The filtering logic in VertexAiSessionService.filterEvents() (line ~240):

events.stream()
    .filter(event ->
        updateTimestamp == null
            || Instant.ofEpochMilli(event.timestamp()).isBefore(updateTimestamp))

Since event timestamps are set client-side (Instant.now() in Event.Builder.build()) and updateTime is set server-side by Vertex AI, clock skew between the ADK client JVM and the Vertex AI backend causes the last appended event(s) to be filtered out. In our observations, the client-side event timestamp can be over 100ms ahead of the server-side updateTime:

session.updateTime = 2026-04-29T11:00:05.940523Z  (epoch millis: 1777460405940)
event.timestamp    =                                (epoch millis: 1777460406103)
                                                     difference:          +163ms

This means the issue is not just a boundary/precision problem — !isAfter() would not fix it either. The fundamental problem is that filterEvents() compares timestamps from two different clock sources (client JVM vs Vertex AI server).

This is especially problematic in HITL (Human-in-the-Loop) tool approval flows: after Runner.runAsync() completes a resume with an adk_request_confirmation function response, the agent's final text response event has a timestamp >= updateTime and gets silently dropped. Subsequent getSession() calls return the session without the agent's answer.

Steps to Reproduce:

  1. Create a session and run an agent with a tool that requires HITL confirmation (beforeToolCallbackSync returning adk_request_confirmation)
  2. The agent pauses, waiting for user confirmation — a ToolConfirmationEvent is emitted
  3. Resume the agent by calling Runner.runAsync() with a FunctionResponse for adk_request_confirmation (confirmed = true)
  4. The agent processes the tool result and emits a final text response event
  5. Call sessionService.getSession(appName, userId, sessionId, Optional.empty()) to retrieve the session
  6. Observe that the agent's final text response event is missing from session.events()
  7. Call sessionService.listEvents(appName, userId, sessionId) separately — the event is present in the unfiltered list

Expected Behavior:

getSession() should return all events that belong to the session, including the most recently appended event(s).

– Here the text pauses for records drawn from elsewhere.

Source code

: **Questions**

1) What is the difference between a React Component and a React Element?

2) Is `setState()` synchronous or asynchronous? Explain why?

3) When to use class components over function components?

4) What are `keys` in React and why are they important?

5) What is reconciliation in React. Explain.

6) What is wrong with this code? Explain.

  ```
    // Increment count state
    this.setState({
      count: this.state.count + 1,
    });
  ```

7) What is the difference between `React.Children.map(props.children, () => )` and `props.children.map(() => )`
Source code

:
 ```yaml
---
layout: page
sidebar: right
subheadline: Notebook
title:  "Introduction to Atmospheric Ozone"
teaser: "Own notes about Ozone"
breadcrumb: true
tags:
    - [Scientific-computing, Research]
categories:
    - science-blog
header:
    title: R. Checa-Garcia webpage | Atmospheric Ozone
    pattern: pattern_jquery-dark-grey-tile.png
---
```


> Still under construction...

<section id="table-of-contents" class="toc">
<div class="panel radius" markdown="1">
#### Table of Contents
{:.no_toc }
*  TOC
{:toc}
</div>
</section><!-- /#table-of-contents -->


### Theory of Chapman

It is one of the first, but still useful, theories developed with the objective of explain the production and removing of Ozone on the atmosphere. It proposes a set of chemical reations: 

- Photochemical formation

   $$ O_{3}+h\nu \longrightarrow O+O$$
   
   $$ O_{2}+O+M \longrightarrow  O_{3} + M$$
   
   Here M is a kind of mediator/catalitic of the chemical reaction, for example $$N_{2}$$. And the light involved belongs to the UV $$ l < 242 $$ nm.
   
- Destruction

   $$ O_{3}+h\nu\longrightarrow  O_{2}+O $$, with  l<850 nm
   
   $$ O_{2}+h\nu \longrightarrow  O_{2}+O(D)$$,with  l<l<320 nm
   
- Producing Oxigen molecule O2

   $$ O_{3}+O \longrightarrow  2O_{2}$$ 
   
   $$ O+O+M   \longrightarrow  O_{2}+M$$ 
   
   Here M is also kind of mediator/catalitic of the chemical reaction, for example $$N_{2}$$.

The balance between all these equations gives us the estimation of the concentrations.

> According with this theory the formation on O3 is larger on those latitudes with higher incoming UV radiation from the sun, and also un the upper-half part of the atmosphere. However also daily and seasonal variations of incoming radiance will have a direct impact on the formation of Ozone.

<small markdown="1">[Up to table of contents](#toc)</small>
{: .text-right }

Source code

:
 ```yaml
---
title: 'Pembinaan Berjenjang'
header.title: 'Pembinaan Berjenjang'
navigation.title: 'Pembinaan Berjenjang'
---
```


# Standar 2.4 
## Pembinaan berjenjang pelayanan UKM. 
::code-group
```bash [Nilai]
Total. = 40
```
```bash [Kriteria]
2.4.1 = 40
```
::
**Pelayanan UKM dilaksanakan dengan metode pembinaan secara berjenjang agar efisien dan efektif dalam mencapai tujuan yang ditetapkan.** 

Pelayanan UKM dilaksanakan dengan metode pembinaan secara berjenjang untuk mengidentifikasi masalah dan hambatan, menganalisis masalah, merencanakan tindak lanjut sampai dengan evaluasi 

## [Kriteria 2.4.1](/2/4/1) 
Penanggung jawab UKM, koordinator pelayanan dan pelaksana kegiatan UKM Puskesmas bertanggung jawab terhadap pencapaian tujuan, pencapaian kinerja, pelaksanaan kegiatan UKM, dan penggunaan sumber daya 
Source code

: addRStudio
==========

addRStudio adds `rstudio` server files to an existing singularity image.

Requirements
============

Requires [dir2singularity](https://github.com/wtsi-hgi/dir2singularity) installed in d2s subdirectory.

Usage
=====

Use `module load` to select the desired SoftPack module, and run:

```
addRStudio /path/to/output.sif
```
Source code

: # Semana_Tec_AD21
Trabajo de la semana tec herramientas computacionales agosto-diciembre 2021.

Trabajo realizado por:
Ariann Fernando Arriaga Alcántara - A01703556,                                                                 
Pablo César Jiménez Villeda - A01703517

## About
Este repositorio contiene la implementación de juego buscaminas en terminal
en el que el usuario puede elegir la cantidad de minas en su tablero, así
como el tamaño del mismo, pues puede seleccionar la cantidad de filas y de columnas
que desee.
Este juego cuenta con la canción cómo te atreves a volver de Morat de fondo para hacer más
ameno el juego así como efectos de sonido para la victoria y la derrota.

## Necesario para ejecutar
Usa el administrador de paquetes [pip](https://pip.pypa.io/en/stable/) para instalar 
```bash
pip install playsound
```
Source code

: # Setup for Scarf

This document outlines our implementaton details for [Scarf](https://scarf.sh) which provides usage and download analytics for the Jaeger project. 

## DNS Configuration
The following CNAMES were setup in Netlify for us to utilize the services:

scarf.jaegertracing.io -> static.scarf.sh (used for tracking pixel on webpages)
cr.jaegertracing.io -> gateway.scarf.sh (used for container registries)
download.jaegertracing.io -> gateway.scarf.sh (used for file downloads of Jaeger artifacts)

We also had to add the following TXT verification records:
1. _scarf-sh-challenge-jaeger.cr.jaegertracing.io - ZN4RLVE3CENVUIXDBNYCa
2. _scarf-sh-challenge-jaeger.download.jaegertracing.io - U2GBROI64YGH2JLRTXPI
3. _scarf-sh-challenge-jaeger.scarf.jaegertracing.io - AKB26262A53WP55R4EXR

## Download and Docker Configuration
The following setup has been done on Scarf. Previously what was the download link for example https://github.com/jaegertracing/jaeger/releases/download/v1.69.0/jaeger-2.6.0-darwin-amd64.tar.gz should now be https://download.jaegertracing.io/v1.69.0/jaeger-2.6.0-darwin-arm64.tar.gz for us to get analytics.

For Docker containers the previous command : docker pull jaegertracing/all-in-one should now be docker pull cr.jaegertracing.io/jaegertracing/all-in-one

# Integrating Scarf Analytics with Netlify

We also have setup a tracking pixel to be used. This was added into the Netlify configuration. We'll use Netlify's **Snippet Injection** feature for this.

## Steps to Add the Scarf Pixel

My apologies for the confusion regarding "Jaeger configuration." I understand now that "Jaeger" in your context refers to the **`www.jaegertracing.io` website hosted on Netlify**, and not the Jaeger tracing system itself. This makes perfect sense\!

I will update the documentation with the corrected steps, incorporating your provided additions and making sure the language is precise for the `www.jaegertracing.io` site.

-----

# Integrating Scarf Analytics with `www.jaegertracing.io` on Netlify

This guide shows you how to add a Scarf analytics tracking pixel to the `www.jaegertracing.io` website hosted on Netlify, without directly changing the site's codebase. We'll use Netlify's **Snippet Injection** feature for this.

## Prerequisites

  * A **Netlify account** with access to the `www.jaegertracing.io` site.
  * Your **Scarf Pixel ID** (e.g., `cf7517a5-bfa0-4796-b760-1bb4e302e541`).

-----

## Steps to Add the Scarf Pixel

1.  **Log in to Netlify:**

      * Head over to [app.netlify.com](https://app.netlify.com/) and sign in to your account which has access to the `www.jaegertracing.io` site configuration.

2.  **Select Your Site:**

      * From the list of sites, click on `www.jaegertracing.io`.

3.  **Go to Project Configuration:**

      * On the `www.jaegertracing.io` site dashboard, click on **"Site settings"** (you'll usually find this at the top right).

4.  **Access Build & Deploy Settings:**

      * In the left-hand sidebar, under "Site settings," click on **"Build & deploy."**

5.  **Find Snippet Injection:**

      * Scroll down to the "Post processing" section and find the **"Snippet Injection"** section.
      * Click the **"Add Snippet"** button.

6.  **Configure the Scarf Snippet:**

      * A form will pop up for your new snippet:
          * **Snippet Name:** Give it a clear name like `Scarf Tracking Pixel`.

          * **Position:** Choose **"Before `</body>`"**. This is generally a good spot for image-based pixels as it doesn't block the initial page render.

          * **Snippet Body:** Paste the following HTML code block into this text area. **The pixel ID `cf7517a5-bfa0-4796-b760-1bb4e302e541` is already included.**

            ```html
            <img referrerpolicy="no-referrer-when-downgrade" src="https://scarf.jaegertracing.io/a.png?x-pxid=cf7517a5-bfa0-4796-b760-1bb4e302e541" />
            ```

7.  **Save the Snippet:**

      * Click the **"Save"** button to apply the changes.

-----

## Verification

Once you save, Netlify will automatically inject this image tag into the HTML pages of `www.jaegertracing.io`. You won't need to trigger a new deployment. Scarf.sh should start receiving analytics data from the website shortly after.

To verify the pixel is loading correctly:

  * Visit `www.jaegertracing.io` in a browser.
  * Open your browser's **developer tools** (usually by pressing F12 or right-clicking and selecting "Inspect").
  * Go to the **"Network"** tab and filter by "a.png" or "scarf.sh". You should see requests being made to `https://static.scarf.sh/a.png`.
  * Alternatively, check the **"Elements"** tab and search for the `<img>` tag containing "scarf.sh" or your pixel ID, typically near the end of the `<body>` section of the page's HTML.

The filtering should use an inclusive comparison (<= / !isAfter()) so that events with timestamps equal to updateTime are not dropped.

Observed Behavior:

The last event(s) appended by Runner.runAsync() are silently filtered out by filterEvents() when their client-side timestamp is >= the server-side updateTime. This happens non-deterministically depending on clock skew between the ADK client JVM and the Vertex AI backend.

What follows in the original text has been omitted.